Par Alexandre Bordenave, avocat, CMS Bureau Francis Lefebvre
Si, dans un souci de lisibilité et de sécurité juridique, l’ordonnance «prévoit, pour sa majeure partie, une codification à droit constant de la jurisprudence1», elle n’est pas avare de changements, à l’image de ses dispositions relatives, respectivement, à la cession de créance, de dette et de contrat.

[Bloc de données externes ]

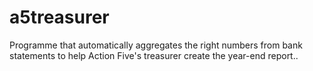 # a5treasurer
Programme that automatically aggregates the right numbers from bank statements to help Action Five's treasurer create the year-end report..
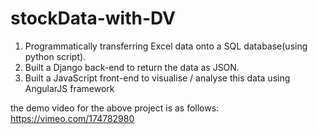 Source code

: # stockData-with-DV
1) Programmatically transferring Excel data onto a SQL database(using python script). 
2) Built a Django back-end to return the data as JSON. 
3) Built a JavaScript front-end to visualise / analyse this data using AngularJS framework



the demo video for the above project is as follows:
https://vimeo.com/174782980

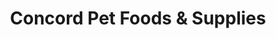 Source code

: ---
title: "Concord Pet Foods & Supplies"
url: /newark/concord-pet-foods-and-supplies-pulaski-highway/
shop: pet
--- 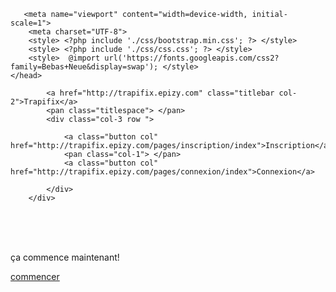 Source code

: 
<html>
    <head>        <title>Trapifix - Ça commence maintenant!</title>
        <link rel="icon" href="./Images/icon.ico" type="image/x-icon">
        
       <meta name="viewport" content="width=device-width, initial-scale=1">
        <meta charset="UTF-8">
        <style> <?php include './css/bootstrap.min.css'; ?> </style>
        <style> <?php include './css/css.css'; ?> </style>
        <style>  @import url('https://fonts.googleapis.com/css2?family=Bebas+Neue&display=swap'); </style>
    </head>

<body>
 

  <div class="container-fluid title">
        <div class="row">
            
            <a href="http://trapifix.epizy.com" class="titlebar col-2">Trapifix</a>
            <pan class="titlespace"> </pan>
            <div class="col-3 row ">

                <a class="button col" href="http://trapifix.epizy.com/pages/inscription/index">Inscription</a>
                <pan class="col-1"> </pan>
                <a class="button col" href="http://trapifix.epizy.com/pages/connexion/index">Connexion</a>
               
            </div>
        </div>
  </div>


<div class="container-fluid menu">
</br>
</br>
</br>
<p class="menutitle">ça commence maintenant!</p>
<a href="google" class=" menubtn btn btn-outline-light ">commencer</a>

</div>






</br>
</br>
</br>
</br>
</br>
</br>
</br>
</br>
</br>
</br>
</br>
</br>
</br>
</br>
</br>
</br>
</br>
</br>
</br>
</br>
</br>
</br>
</br>
</br>
</br>
</br>
</br>
</br>
</br>
</br>
</br>
</br>
</body>
</html>
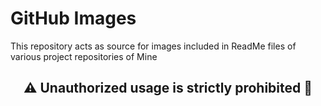 # GitHub Images
This repository acts as source for images included in ReadMe files of various project repositories of Mine
 
 <div align="center">
<h2>⚠ Unauthorized usage is strictly prohibited 🚫</h2>
 </div> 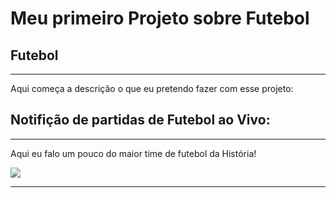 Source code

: # Meu primeiro Projeto sobre Futebol

## Futebol

--------------
Aqui começa a descrição o que eu pretendo fazer com esse projeto:

## Notifição de partidas de Futebol ao Vivo:

------
Aqui eu falo um pouco do maior time de futebol da História!


<img src="https://s2.glbimg.com/ZVWPTeZWzuKGl1muT57f3M0bvPI=/0x0:3407x1917/924x0/smart/filters:strip_icc()/s.glbimg.com/es/ge/f/original/2019/04/02/reforma_del_estadio_santiago_bernabeu_05.jpg">

----------------------

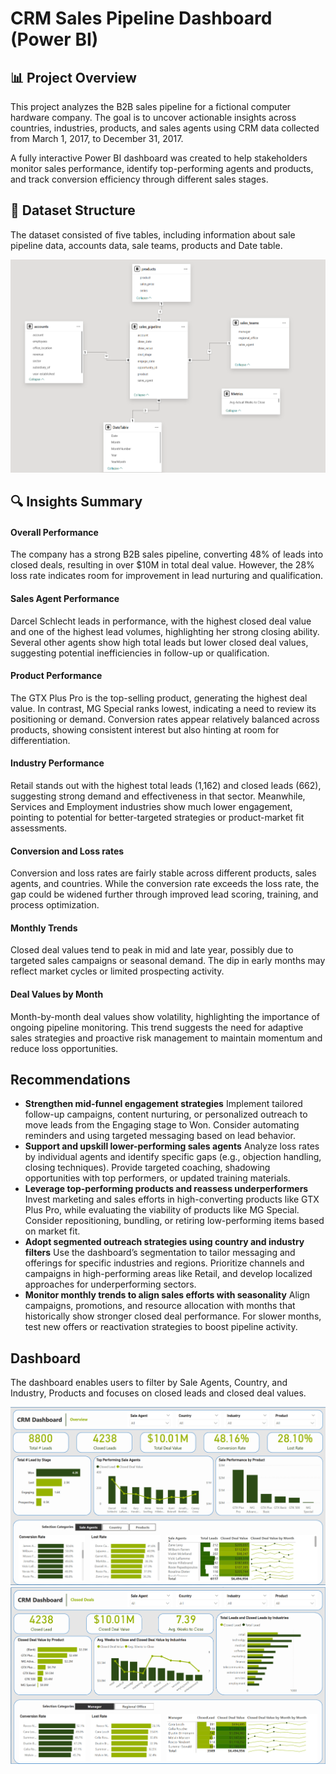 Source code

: # CRM Sales Pipeline Dashboard (Power BI)
## 📊 Project Overview
<!-- This is commented out. -->
This project analyzes the B2B sales pipeline for a fictional computer hardware company. The goal is to uncover actionable insights across countries, industries, products, and sales agents using CRM data collected from March 1, 2017, to December 31, 2017.

A fully interactive Power BI dashboard was created to help stakeholders monitor sales performance, identify top-performing agents and products, and track conversion efficiency through different sales stages.

## 🧾 Dataset Structure
The dataset consisted of five tables, including information about sale pipeline data, accounts data, sale teams, products and Date table.

![Data Structure](https://github.com/JennyNgo273/CRM-SalePipeLine/blob/master/Img/DataStructure.png)


## 🔍 Insights Summary

#### Overall Performance
The company has a strong B2B sales pipeline, converting 48% of leads into closed deals, resulting in over $10M in total deal value. However, the 28% loss rate indicates room for improvement in lead nurturing and qualification.

####  Sales Agent Performance
Darcel Schlecht leads in performance, with the highest closed deal value and one of the highest lead volumes, highlighting her strong closing ability. Several other agents show high total leads but lower closed deal values, suggesting potential inefficiencies in follow-up or qualification.

####  Product Performance
The GTX Plus Pro is the top-selling product, generating the highest deal value. In contrast, MG Special ranks lowest, indicating a need to review its positioning or demand. Conversion rates appear relatively balanced across products, showing consistent interest but also hinting at room for differentiation.

####  Industry Performance
Retail stands out with the highest total leads (1,162) and closed leads (662), suggesting strong demand and effectiveness in that sector. Meanwhile, Services and Employment industries show much lower engagement, pointing to potential for better-targeted strategies or product-market fit assessments.

####  Conversion and Loss rates
Conversion and loss rates are fairly stable across different products, sales agents, and countries. While the conversion rate exceeds the loss rate, the gap could be widened further through improved lead scoring, training, and process optimization.

####  Monthly Trends
Closed deal values tend to peak in mid and late year, possibly due to targeted sales campaigns or seasonal demand. The dip in early months may reflect market cycles or limited prospecting activity.

####  Deal Values by Month
Month-by-month deal values show volatility, highlighting the importance of ongoing pipeline monitoring. This trend suggests the need for adaptive sales strategies and proactive risk management to maintain momentum and reduce loss opportunities.

## Recommendations
- **Strengthen mid-funnel engagement strategies** Implement tailored follow-up campaigns, content nurturing, or personalized outreach to move leads from the Engaging stage to Won. Consider automating reminders and using targeted messaging based on lead behavior.
- **Support and upskill lower-performing sales agents** Analyze loss rates by individual agents and identify specific gaps (e.g., objection handling, closing techniques). Provide targeted coaching, shadowing opportunities with top performers, or updated training materials.
- **Leverage top-performing products and reassess underperformers** Invest marketing and sales efforts in high-converting products like GTX Plus Pro, while evaluating the viability of products like MG Special. Consider repositioning, bundling, or retiring low-performing items based on market fit.
- **Adopt segmented outreach strategies using country and industry filters** Use the dashboard’s segmentation to tailor messaging and offerings for specific industries and regions. Prioritize channels and campaigns in high-performing areas like Retail, and develop localized approaches for underperforming sectors.
- **Monitor monthly trends to align sales efforts with seasonality** Align campaigns, promotions, and resource allocation with months that historically show stronger closed deal performance. For slower months, test new offers or reactivation strategies to boost pipeline activity.

## Dashboard
The dashboard <!-- can be found in PowerBI Service [here](https://app.powerbi.com/view?r=eyJrIjoiZmU0N2UwMTQtN2U2MC00MDJlLWJiYjgtMGY2MWUyMjQ3ZWUyIiwidCI6Ijc4NGU5YWE4LWI4ZjQtNGFhOS1iMTgzLTE5ODExNjE5YjllZSJ9). This dashboard --> enables users to filter by Sale Agents, Country, and Industry, Products and focuses on closed leads and closed deal values.

<img width="812" alt="image" src="https://github.com/JennyNgo273/CRM-SalePipeLine/blob/master/Img/DashboardOverview.png">
<img width="812" alt="image" src="https://github.com/JennyNgo273/CRM-SalePipeLine/blob/master/Img/ClosedDealsDB.png">

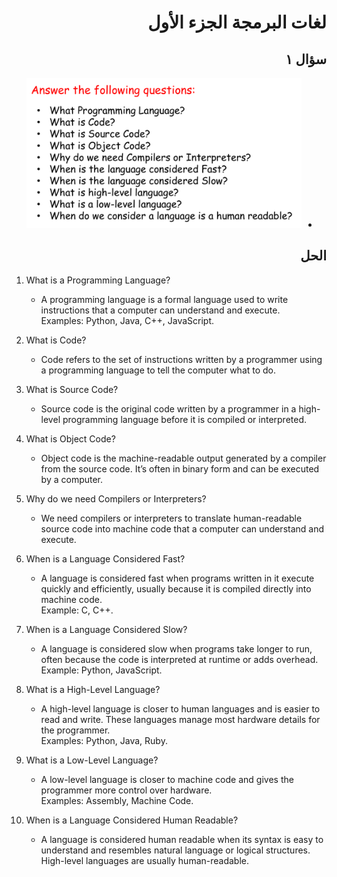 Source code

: <div dir="rtl">

# لغات البرمجة الجزء الأول

## سؤال ١

- ![Homework](/resources/_11_programming_languages_and_levels/questions/FirstQuestions.png)

## الحل

</div>

1. What is a Programming Language?
    - A programming language is a formal language used to write instructions that a computer can understand and execute.  
      Examples: Python, Java, C++, JavaScript.

2. What is Code?
    - Code refers to the set of instructions written by a programmer using a programming language to tell the computer what to do.

3. What is Source Code?
    - Source code is the original code written by a programmer in a high-level programming language before it is compiled or interpreted.

4. What is Object Code?
    - Object code is the machine-readable output generated by a compiler from the source code. It’s often in binary form and can be executed by a computer.

5. Why do we need Compilers or Interpreters?
    - We need compilers or interpreters to translate human-readable source code into machine code that a computer can understand and execute.

6. When is a Language Considered Fast?
    - A language is considered fast when programs written in it execute quickly and efficiently, usually because it is compiled directly into machine code.  
      Example: C, C++.

7. When is a Language Considered Slow?
    - A language is considered slow when programs take longer to run, often because the code is interpreted at runtime or adds overhead.  
      Example: Python, JavaScript.

8. What is a High-Level Language?
    - A high-level language is closer to human languages and is easier to read and write. These languages manage most hardware details for the programmer.  
      Examples: Python, Java, Ruby.

9. What is a Low-Level Language?
    - A low-level language is closer to machine code and gives the programmer more control over hardware.  
      Examples: Assembly, Machine Code.

10. When is a Language Considered Human Readable?
    - A language is considered human readable when its syntax is easy to understand and resembles natural language or logical structures.  
      High-level languages are usually human-readable.
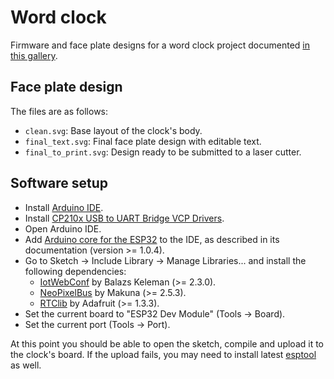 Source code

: # Word clock

Firmware and face plate designs for a word clock project documented [in this
gallery](https://photos.app.goo.gl/JyxsdS8WfhfHDBUL9).

## Face plate design

The files are as follows:

-   `clean.svg`: Base layout of the clock's body.
-   `final_text.svg`: Final face plate design with editable text.
-   `final_to_print.svg`: Design ready to be submitted to a laser cutter.

## Software setup

-   Install [Arduino IDE](https://www.arduino.cc/en/main/software).
-   Install
    [CP210x USB to UART Bridge VCP Drivers](https://www.silabs.com/products/development-tools/software/usb-to-uart-bridge-vcp-drivers).
-   Open Arduino IDE.
-   Add [Arduino core for the ESP32](https://github.com/espressif/arduino-esp32)
    to the IDE, as described in its documentation (version >= 1.0.4).
-   Go to Sketch -> Include Library -> Manage Libraries... and install the
    following dependencies:
    -   [IotWebConf](https://github.com/prampec/IotWebConf) by Balazs Keleman (>=
        2.3.0).
    -   [NeoPixelBus](https://github.com/Makuna/NeoPixelBus) by Makuna (>=
        2.5.3).
    -   [RTClib](https://github.com/adafruit/RTClib) by Adafruit (>= 1.3.3).
-   Set the current board to "ESP32 Dev Module" (Tools -> Board).
-   Set the current port (Tools -> Port).

At this point you should be able to open the sketch, compile and upload it to the
clock's board. If the upload fails, you may need to install latest
[esptool](https://github.com/espressif/esptool) as well.
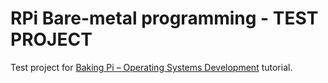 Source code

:# RPi Bare-metal programming - TEST PROJECT

Test project for [Baking Pi – Operating Systems Development](https://www.cl.cam.ac.uk/projects/raspberrypi/tutorials/os/index.html) tutorial.
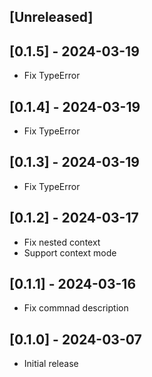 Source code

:## [Unreleased]

## [0.1.5] - 2024-03-19

- Fix TypeError

## [0.1.4] - 2024-03-19

- Fix TypeError

## [0.1.3] - 2024-03-19

- Fix TypeError

## [0.1.2] - 2024-03-17

- Fix nested context
- Support context mode

## [0.1.1] - 2024-03-16

- Fix commnad description

## [0.1.0] - 2024-03-07

- Initial release

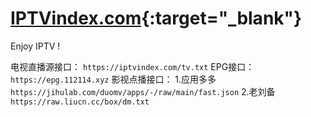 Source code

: # [IPTVindex.com](https://iptvindex.com/){:target="_blank"}
Enjoy IPTV !  

电视直播源接口：
`https://iptvindex.com/tv.txt`
EPG接口：
`https://epg.112114.xyz`
影视点播接口：
1.应用多多 `https://jihulab.com/duomv/apps/-/raw/main/fast.json`
2.老刘备 `https://raw.liucn.cc/box/dm.txt`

De l’avis général, il était temps de moderniser la cession de créance, ce que l’ordonnance s’emploie à faire aux nouveaux articles 1321 et suivants du Code civil. Pour l’essentiel, ce dépoussiérage procède de la suppression de l’exigence aux fins d’opposabilité aux tiers de la signification prévue par l’article 1690. En effet, le droit nouveau dispose qu’«entre les parties, le transfert de la créance s’opère à la date de l’acte [et] est opposable aux tiers dès ce moment» (article 1323 al. 1 et 2). Quant au débiteur, à moins qu’il n’y ait consenti préalablement, la cession lui sera opposable au moyen d’une simple notification ou «s’il en a pris acte» (article 1324). Pour le reste, en matière de cession de créance, l’ordonnance ne modifie pas le droit positif : tout au plus, codifie-t-elle quelques jurisprudences bien connues. Au final, le régime de cession de créance de droit commun issu de l’ordonnance paraît se rapprocher sensiblement de celui de la «cession Dailly» des articles L. 313-23 et suivants du Code monétaire et financier, dont il pourrait, dans certains cas, devenir le concurrent. Toutefois, on peut regretter que, tout en prévoyant la possibilité d’une cession à titre gratuit, l’ordonnance n’ait pas consacré une cession de créance de droit commun à titre de garantie, à laquelle s’oppose la Cour de cassation2.